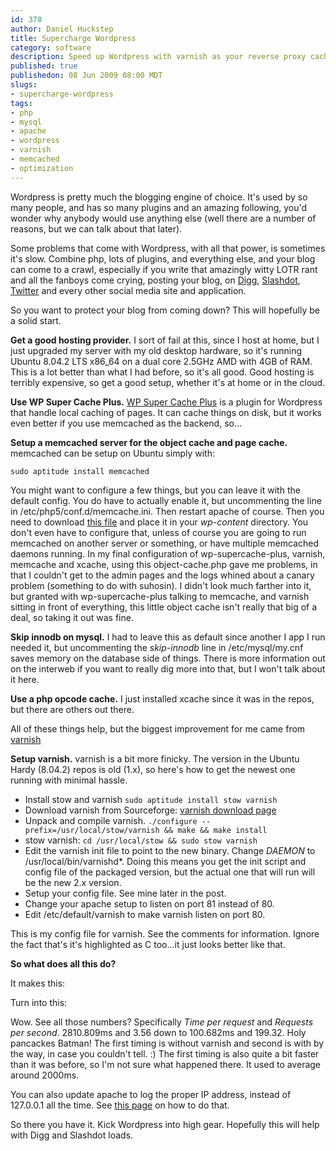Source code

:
 ```yaml
--- 
id: 378
author: Daniel Huckstep
title: Supercharge Wordpress
category: software
description: Speed up Wordpress with varnish as your reverse proxy cache.
published: true
publishedon: 08 Jun 2009 08:00 MDT
slugs: 
- supercharge-wordpress
tags: 
- php
- mysql
- apache
- wordpress
- varnish
- memcached
- optimization
---
```

Wordpress is pretty much the blogging engine of choice. It's used by so
many people, and has so many plugins and an amazing following, you'd
wonder why anybody would use anything else (well there are a number of
reasons, but we can talk about that later).

Some problems that come with Wordpress, with all that power, is
sometimes it's slow. Combine php, lots of plugins, and everything else,
and your blog can come to a crawl, especially if you write that
amazingly witty LOTR rant and all the fanboys come crying, posting your
blog, on [Digg](http://digg.com), [Slashdot](http://slashdot.org),
[Twitter](http://twitter.com) and every other social media site and
application.

So you want to protect your blog from coming down? This will hopefully
be a solid start.

**Get a good hosting provider.** I sort of fail at this, since I host at
home, but I just upgraded my server with my old desktop hardware, so
it's running Ubuntu 8.04.2 LTS x86_64 on a dual core 2.5GHz AMD with
4GB of RAM. This is a lot better than what I had before, so it's all
good. Good hosting is terribly expensive, so get a good setup, whether
it's at home or in the cloud.

**Use WP Super Cache Plus.** [WP Super Cache
Plus](http://murmatrons.armadillo.homeip.net/features/experimental-eaccelerator-wp-super-cache/2) is a plugin for Wordpress that handle local caching of pages. It can cache things on disk, but it works even better if you use memcached as the backend, so…

**Setup a memcached server for the object cache and page cache.**
memcached can be setup on Ubuntu simply with:

    sudo aptitude install memcached

You might want to configure a few things, but you can leave it with the
default config. You do have to actually enable it, but uncommenting the
line in /etc/php5/conf.d/memcache.ini. Then restart apache of course.
Then you need to download [this
file](http://svn.wp-plugins.org/memcached/trunk/object-cache.php) and
place it in your *wp-content* directory. You don't even have to
configure that, unless of course you are going to run memcached on
another server or something, or have multiple memcached daemons running.
In my final configuration of wp-supercache-plus, varnish, memcache and
xcache, using this object-cache.php gave me problems, in that I couldn't
get to the admin pages and the logs whined about a canary problem
(something to do with suhosin). I didn't look much farther into it, but
granted with wp-supercache-plus talking to memcache, and varnish sitting
in front of everything, this little object cache isn't really that big
of a deal, so taking it out was fine.

**Skip innodb on mysql.** I had to leave this as default since another I
app I run needed it, but uncommenting the *skip-innodb* line in
/etc/mysql/my.cnf saves memory on the database side of things. There is
more information out on the interweb if you want to really dig more into
that, but I won't talk about it here.

**Use a php opcode cache.** I just installed xcache since it was in the
repos, but there are others out there.

All of these things help, but the biggest improvement for me came from
[varnish](http://varnish.projects.linpro.no/)

**Setup varnish.** varnish is a bit more finicky. The version in the
Ubuntu Hardy (8.04.2) repos is old (1.x), so here's how to get the
newest one running with minimal hassle.

* Install stow and varnish `sudo aptitude install stow varnish`
* Download varnish from Sourceforge: [varnish download page](http://sourceforge.net/project/showfiles.php?group_id=155816)
* Unpack and compile varnish. `./configure --prefix=/usr/local/stow/varnish && make && make install`
* stow varnish: `cd /usr/local/stow && sudo stow varnish`
* Edit the varnish init file to point to the new binary. Change *DAEMON* to /usr/local/bin/varnishd*. Doing this means you get the init script and config file of the packaged version, but the actual one that will run will be the new 2.x version.
* Setup your config file. See mine later in the post.</li>
* Change your apache setup to listen on port 81 instead of 80.
* Edit /etc/default/varnish to make varnish listen on port 80.

This is my config file for varnish. See the comments for information.
Ignore the fact that's it's highlighted as C too…it just looks better
like that.

<script type="text/javascript" src="http://gist.github.com/177750.js?file=varnish.c"></script>

**So what does all this do?**

It makes this:

<script type="text/javascript" src="http://gist.github.com/177750.js?file=pre-varnish.txt"></script>

Turn into this:

<script type="text/javascript" src="http://gist.github.com/177750.js?file=post-varnish.txt"></script>

Wow. See all those numbers? Specifically *Time per request* and
*Requests per second*. 2810.809ms and 3.56 down to 100.682ms and 199.32.
Holy pancackes Batman! The first timing is without varnish and second is
with by the way, in case you couldn't tell. :) The first timing is also
quite a bit faster than it was before, so I'm not sure what happened
there. It used to average around 2000ms.

You can also update apache to log the proper IP address, instead of
127.0.0.1 all the time. See [this page](http://cd34.com/blog/infrastructure/varnish-and-apache2/) on how to do that.

So there you have it. Kick Wordpress into high gear. Hopefully this will
help with Digg and Slashdot loads.
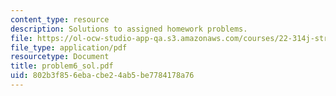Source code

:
 ```yaml
---
content_type: resource
description: Solutions to assigned homework problems.
file: https://ol-ocw-studio-app-qa.s3.amazonaws.com/courses/22-314j-structural-mechanics-in-nuclear-power-technology-fall-2006/802b3f856ebacbe24ab5be7784178a76_problem6_sol.pdf
file_type: application/pdf
resourcetype: Document
title: problem6_sol.pdf
uid: 802b3f85-6eba-cbe2-4ab5-be7784178a76
---
```

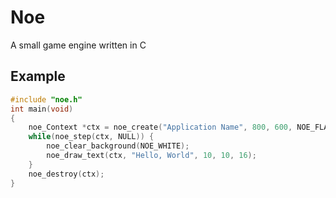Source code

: # Noe
A small game engine written in C

## Example
```c
#include "noe.h"
int main(void)
{
    noe_Context *ctx = noe_create("Application Name", 800, 600, NOE_FLAG_DEFAULT);
    while(noe_step(ctx, NULL)) {
        noe_clear_background(NOE_WHITE);
        noe_draw_text(ctx, "Hello, World", 10, 10, 16);
    }
    noe_destroy(ctx);
}
```
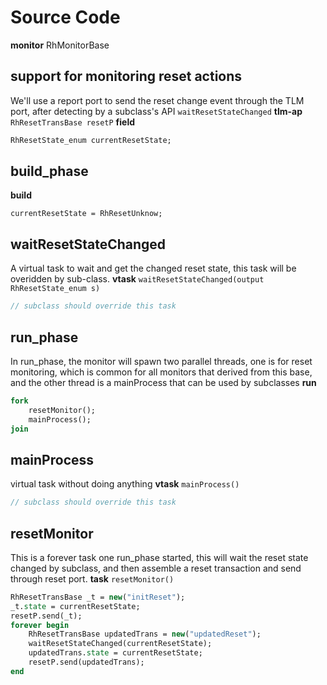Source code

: # Source Code
**monitor** RhMonitorBase
## support for monitoring reset actions
We'll use a report port to send the reset change event through the TLM port, after detecting by a subclass's API `waitResetStateChanged`
**tlm-ap** `RhResetTransBase resetP`
**field**
```systemverilog
RhResetState_enum currentResetState;
```
## build_phase
**build**
```
currentResetState = RhResetUnknow;
```
## waitResetStateChanged
A virtual task to wait and get the changed reset state, this task will be overidden by sub-class.
**vtask** `waitResetStateChanged(output RhResetState_enum s)`
```systemverilog
// subclass should override this task
```

## run_phase
In run_phase, the monitor will spawn two parallel threads, one is for reset monitoring, which is common for all monitors that derived from this base, and the other thread is a mainProcess that can be used by subclasses
**run**
```systemverilog
fork
	resetMonitor();
	mainProcess();
join
```

## mainProcess
virtual task without doing anything
**vtask** `mainProcess()`
```systemverilog
// subclass should override this task
```
## resetMonitor
This is a forever task one run_phase started, this will wait the reset state changed by subclass, and then assemble a reset transaction and send through reset port.
**task** `resetMonitor()`
```systemverilog
RhResetTransBase _t = new("initReset");
_t.state = currentResetState;
resetP.send(_t);
forever begin
	RhResetTransBase updatedTrans = new("updatedReset");
	waitResetStateChanged(currentResetState);
	updatedTrans.state = currentResetState;
	resetP.send(updatedTrans);
end
```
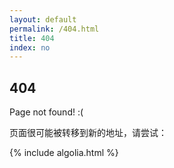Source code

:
 ```yaml
---
layout: default
permalink: /404.html
title: 404
index: no
---
```


## 404

Page not found! :(

页面很可能被转移到新的地址，请尝试：
<br/>
<div id="search-searchbar"></div>

<div class="post-list" id="search-hits">
</div>
{% include algolia.html %}
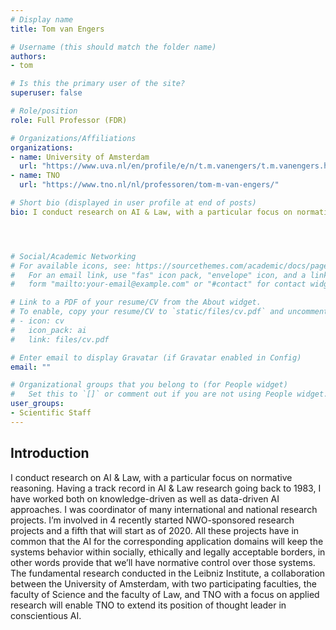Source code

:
 ```yaml
---
# Display name
title: Tom van Engers

# Username (this should match the folder name)
authors:
- tom

# Is this the primary user of the site?
superuser: false

# Role/position
role: Full Professor (FDR)

# Organizations/Affiliations
organizations:
- name: University of Amsterdam
  url: "https://www.uva.nl/en/profile/e/n/t.m.vanengers/t.m.vanengers.html"
- name: TNO
  url: "https://www.tno.nl/nl/professoren/tom-m-van-engers/"

# Short bio (displayed in user profile at end of posts)
bio: I conduct research on AI & Law, with a particular focus on normative reasoning. Having a track record in AI & Law research going back to 1983, I have worked both on knowledge-driven as well as data-driven AI approaches. 




# Social/Academic Networking
# For available icons, see: https://sourcethemes.com/academic/docs/page-builder/#icons
#   For an email link, use "fas" icon pack, "envelope" icon, and a link in the
#   form "mailto:your-email@example.com" or "#contact" for contact widget.

# Link to a PDF of your resume/CV from the About widget.
# To enable, copy your resume/CV to `static/files/cv.pdf` and uncomment the lines below.
# - icon: cv
#   icon_pack: ai
#   link: files/cv.pdf

# Enter email to display Gravatar (if Gravatar enabled in Config)
email: ""

# Organizational groups that you belong to (for People widget)
#   Set this to `[]` or comment out if you are not using People widget.
user_groups:
- Scientific Staff
---
```


<h2>Introduction</h2>
I conduct research on AI & Law, with a particular focus on normative reasoning. Having a track record in AI & Law research going back to 1983, I have worked both on knowledge-driven as well as data-driven AI approaches. I was coordinator of many international and national research projects. I’m involved in 4 recently started NWO-sponsored research projects and a fifth that will start as of 2020. All these projects have in common that the AI for the corresponding application domains will keep the systems behavior within socially, ethically and legally acceptable borders, in other words provide that we’ll have normative control over those systems. The fundamental research conducted in the Leibniz Institute, a collaboration between the University of Amsterdam, with two participating faculties, the faculty of Science and the faculty of Law, and TNO with a focus on applied research will enable TNO to extend its position of thought leader in conscientious AI.
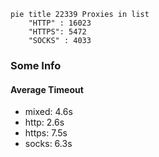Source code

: 
```mermaid
pie title 22339 Proxies in list
    "HTTP" : 16023
    "HTTPS": 5472
    "SOCKS" : 4033
```

### Some Info
#### Average Timeout

- mixed: 4.6s
- http: 2.6s
- https: 7.5s
- socks: 6.3s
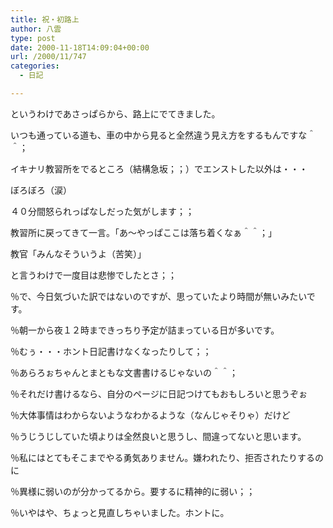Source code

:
 ```yaml
---
title: 祝・初路上
author: 八雲
type: post
date: 2000-11-18T14:09:04+00:00
url: /2000/11/747
categories:
  - 日記

---
```

というわけであさっぱらから、路上にでてきました。
  
いつも通っている道も、車の中から見ると全然違う見え方をするもんですな＾＾；
  
イキナリ教習所をでるところ（結構急坂；；）でエンストした以外は・・・
  
ぼろぼろ（涙）
  
４０分間怒られっぱなしだった気がします；；
  
教習所に戻ってきて一言。「あ～やっぱここは落ち着くなぁ＾＾；」
  
教官「みんなそういうよ（苦笑）」
  
と言うわけで一度目は悲惨でしたとさ；；

％で、今日気づいた訳ではないのですが、思っていたより時間が無いみたいです。
  
％朝一から夜１２時まできっちり予定が詰まっている日が多いです。
  
％むぅ・・・ホント日記書けなくなったりして；；

％あらろぉちゃんとまともな文書書けるじゃないの＾＾；
  
％それだけ書けるなら、自分のページに日記つけてもおもしろいと思うぞぉ
  
％大体事情はわからないようなわかるような（なんじゃそりゃ）だけど
  
％うじうじしていた頃よりは全然良いと思うし、間違ってないと思います。
  
％私にはとてもそこまでやる勇気ありません。嫌われたり、拒否されたりするのに
  
％異様に弱いのが分かってるから。要するに精神的に弱い；；
  
％いやはや、ちょっと見直しちゃいました。ホントに。
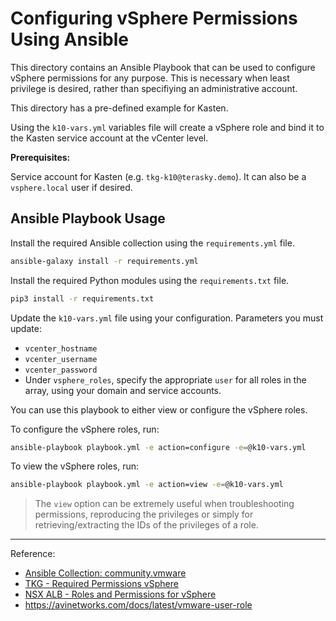 # Configuring vSphere Permissions Using Ansible

This directory contains an Ansible Playbook that can be used to configure vSphere permissions for any purpose.
This is necessary when least privilege is desired, rather than specifiying an administrative account.

This directory has a pre-defined example for Kasten.

Using the `k10-vars.yml` variables file will create a vSphere role and bind it to the Kasten service account at the vCenter level.

**Prerequisites:**

Service account for Kasten (e.g. `tkg-k10@terasky.demo`). It can also be a `vsphere.local` user if desired.

## Ansible Playbook Usage

Install the required Ansible collection using the `requirements.yml` file.

```bash
ansible-galaxy install -r requirements.yml
```

Install the required Python modules using the `requirements.txt` file.

```bash
pip3 install -r requirements.txt
```

Update the `k10-vars.yml` file using your configuration.
Parameters you must update:

- `vcenter_hostname`
- `vcenter_username`
- `vcenter_password`
- Under `vsphere_roles`, specify the appropriate `user` for all roles in the array, using your domain and service accounts.

You can use this playbook to either view or configure the vSphere roles.

To configure the vSphere roles, run:

```bash
ansible-playbook playbook.yml -e action=configure -e=@k10-vars.yml
```

To view the vSphere roles, run:

```bash
ansible-playbook playbook.yml -e action=view -e=@k10-vars.yml
```

>The `view` option can be extremely useful when troubleshooting permissions, reproducing the privileges or simply for retrieving/extracting the IDs of the privileges of a role.

___

Reference:

- [Ansible Collection: community.vmware](https://github.com/ansible-collections/community.vmware)
- [TKG - Required Permissions vSphere](https://docs.vmware.com/en/VMware-Tanzu-Kubernetes-Grid/1.5/vmware-tanzu-kubernetes-grid-15/GUID-mgmt-clusters-vsphere.html#vsphere-permissions)
- [NSX ALB - Roles and Permissions for vSphere](https://avinetworks.com/docs/21.1/roles-and-permissions-for-vcenter-nsx-t-users/)
- <https://avinetworks.com/docs/latest/vmware-user-role>
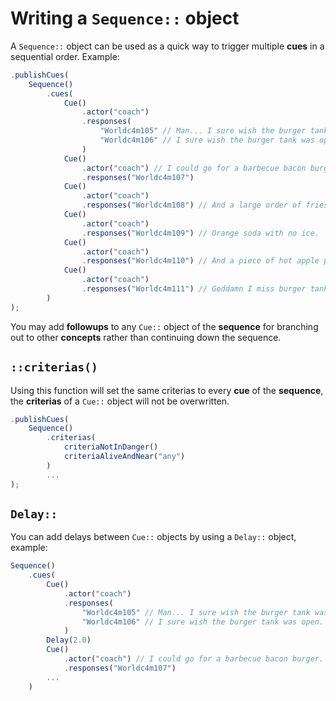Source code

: # Writing a `Sequence::` object

A `Sequence::` object can be used as a quick way to trigger multiple **cues** in a sequential order. Example:

```javascript
.publishCues(
    Sequence()
        .cues(
            Cue()
                .actor("coach")
                .responses(           
                    "Worldc4m105" // Man... I sure wish the burger tank was open.
                    "Worldc4m106" // I sure wish the burger tank was open.
                )
            Cue()
                .actor("coach") // I could go for a barbecue bacon burger.
                .responses("Worldc4m107")
            Cue()
                .actor("coach")
                .responses("Worldc4m108") // And a large order of fries.
            Cue()
                .actor("coach")
                .responses("Worldc4m109") // Orange soda with no ice.
            Cue()
                .actor("coach")
                .responses("Worldc4m110") // And a piece of hot apple pie.
            Cue()
                .actor("coach")
                .responses("Worldc4m111") // Goddamn I miss burger tank.
        )
);
```

You may add **followups** to any `Cue::` object of the **sequence** for branching out to other **concepts** rather than continuing down the sequence.

## **`::criterias()`**

Using this function will set the same criterias to every **cue** of the **sequence**, the **criterias** of a `Cue::` object will not be overwritten.

```javascript
.publishCues(
    Sequence()
        .criterias(
            criteriaNotInDanger()
            criteriaAliveAndNear("any")
        )
        ...
);
```

## **`Delay::`**

You can add delays between `Cue::` objects by using a `Delay::` object, example:

```javascript
Sequence()
    .cues(
        Cue()
            .actor("coach")
            .responses(           
                "Worldc4m105" // Man... I sure wish the burger tank was open.
                "Worldc4m106" // I sure wish the burger tank was open.
            )
        Delay(2.0)
        Cue()
            .actor("coach") // I could go for a barbecue bacon burger.
            .responses("Worldc4m107")
        ...
    )
```

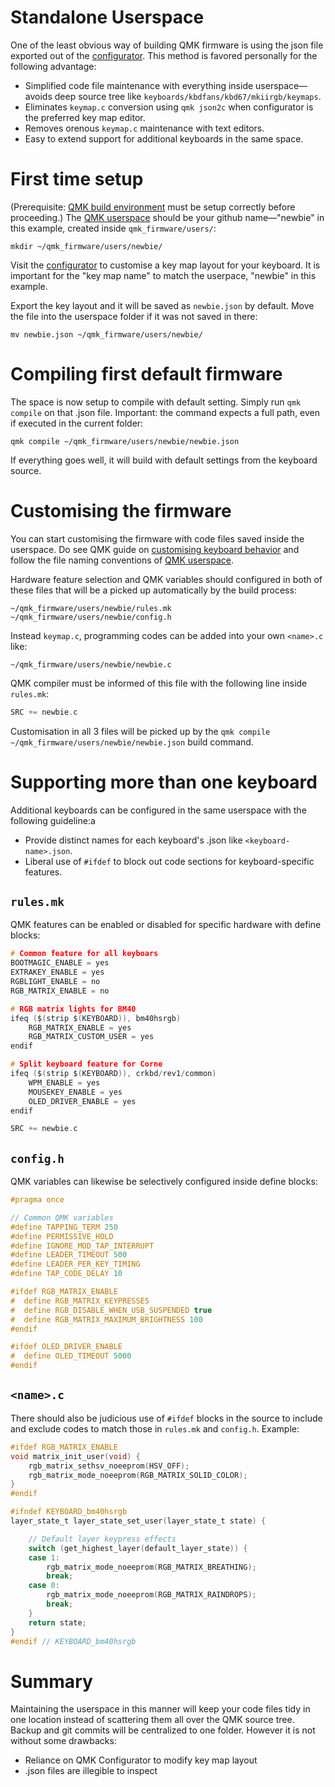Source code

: # Standalone Userspace

One of the least obvious way of building QMK firmware is using the json file exported out of the [configurator](https://config.qmk.fm/). This method is favored personally for the following advantage:

* Simplified code file maintenance with everything inside userspace—avoids deep source tree like `keyboards/kbdfans/kbd67/mkiirgb/keymaps`.
* Eliminates `keymap.c` conversion using `qmk json2c` when configurator is the preferred key map editor. 
* Removes orenous `keymap.c` maintenance with text editors.
* Easy to extend support for additional keyboards in the same space.


# First time setup 
(Prerequisite: [QMK build environment](https://docs.qmk.fm/#/newbs_getting_started) must be setup correctly before proceeding.) The [QMK userspace](https://docs.qmk.fm/#/feature_userspace) should be your github name—"newbie" in this example, created inside `qmk_firmware/users/`:
```
mkdir ~/qmk_firmware/users/newbie/
```
Visit the [configurator](https://config.qmk.fm/) to customise a key map layout for your keyboard. It is important for the "key map name" to match the userpace, "newbie" in this example. 

Export the key layout and it will be saved as `newbie.json` by default. Move the file into the userspace folder if it was not saved in there:
```
mv newbie.json ~/qmk_firmware/users/newbie/
```


# Compiling first default firmware
The space is now setup to compile with default setting. Simply run `qmk compile` on that .json file. Important: the command expects a full path, even if executed in the current folder:
```
qmk compile ~/qmk_firmware/users/newbie/newbie.json
```
If everything goes well, it will build with default settings from the keyboard source.


# Customising the firmware
You can start customising the firmware with code files saved inside the userspace. Do see QMK guide on [customising keyboard behavior](https://docs.qmk.fm/#/custom_quantum_functions) and follow the file naming conventions of [QMK userspace](https://docs.qmk.fm/#/feature_userspace).

Hardware feature selection and QMK variables should configured in both of these files that will be a picked up automatically by the build process:
```
~/qmk_firmware/users/newbie/rules.mk
~/qmk_firmware/users/newbie/config.h
```
Instead `keymap.c`, programming codes can be added into your own `<name>.c` like:
```
~/qmk_firmware/users/newbie/newbie.c
```
QMK compiler must be informed of this file with the following line inside `rules.mk`:
```c
SRC += newbie.c
```

Customisation in all 3 files will be picked up by the `qmk compile ~/qmk_firmware/users/newbie/newbie.json` build command.


# Supporting more than one keyboard
Additional keyboards can be configured in the same userspace with the following guideline:a
* Provide distinct names for each keyboard's .json like `<keyboard-name>.json`.
* Liberal use of `#ifdef` to block out code sections for keyboard-specific features.

## `rules.mk`
QMK features can be enabled or disabled for specific hardware with define blocks:
```c
# Common feature for all keyboars
BOOTMAGIC_ENABLE = yes
EXTRAKEY_ENABLE = yes
RGBLIGHT_ENABLE = no
RGB_MATRIX_ENABLE = no

# RGB matrix lights for BM40
ifeq ($(strip $(KEYBOARD)), bm40hsrgb)
    RGB_MATRIX_ENABLE = yes
    RGB_MATRIX_CUSTOM_USER = yes
endif

# Split keyboard feature for Corne
ifeq ($(strip $(KEYBOARD)), crkbd/rev1/common)
    WPM_ENABLE = yes
    MOUSEKEY_ENABLE = yes
    OLED_DRIVER_ENABLE = yes
endif

SRC += newbie.c
```

## `config.h`
QMK variables can likewise be selectively configured inside define blocks:
```c
#pragma once

// Common QMK variables
#define TAPPING_TERM 250
#define PERMISSIVE_HOLD
#define IGNORE_MOD_TAP_INTERRUPT
#define LEADER_TIMEOUT 500
#define LEADER_PER_KEY_TIMING
#define TAP_CODE_DELAY 10

#ifdef RGB_MATRIX_ENABLE
#  define RGB_MATRIX_KEYPRESSES
#  define RGB_DISABLE_WHEN_USB_SUSPENDED true
#  define RGB_MATRIX_MAXIMUM_BRIGHTNESS 100
#endif

#ifdef OLED_DRIVER_ENABLE
#  define OLED_TIMEOUT 5000
#endif
```

## `<name>.c`
There should also be judicious use of `#ifdef` blocks in the source to include and exclude codes to match those in `rules.mk` and `config.h`. Example:
```c
#ifdef RGB_MATRIX_ENABLE
void matrix_init_user(void) {
    rgb_matrix_sethsv_noeeprom(HSV_OFF);
    rgb_matrix_mode_noeeprom(RGB_MATRIX_SOLID_COLOR);
}
#endif

#ifndef KEYBOARD_bm40hsrgb
layer_state_t layer_state_set_user(layer_state_t state) {

    // Default layer keypress effects
    switch (get_highest_layer(default_layer_state)) {
    case 1:
        rgb_matrix_mode_noeeprom(RGB_MATRIX_BREATHING);
        break;
    case 0:
        rgb_matrix_mode_noeeprom(RGB_MATRIX_RAINDROPS);
        break;
    }
    return state;
}
#endif // KEYBOARD_bm40hsrgb
```

# Summary
Maintaining the userspace in this manner will keep your code files tidy in one location instead of scattering them all over the QMK source tree. Backup and git commits will be centralized to one folder. However it is not without some drawbacks:
* Reliance on QMK Configurator to modify key map layout
* .json files are illegible to inspect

##############################

» **Problem details**
For the listing above, how many lines contain the word "than"? Respond with nothing but the number.

» **Answer section**
5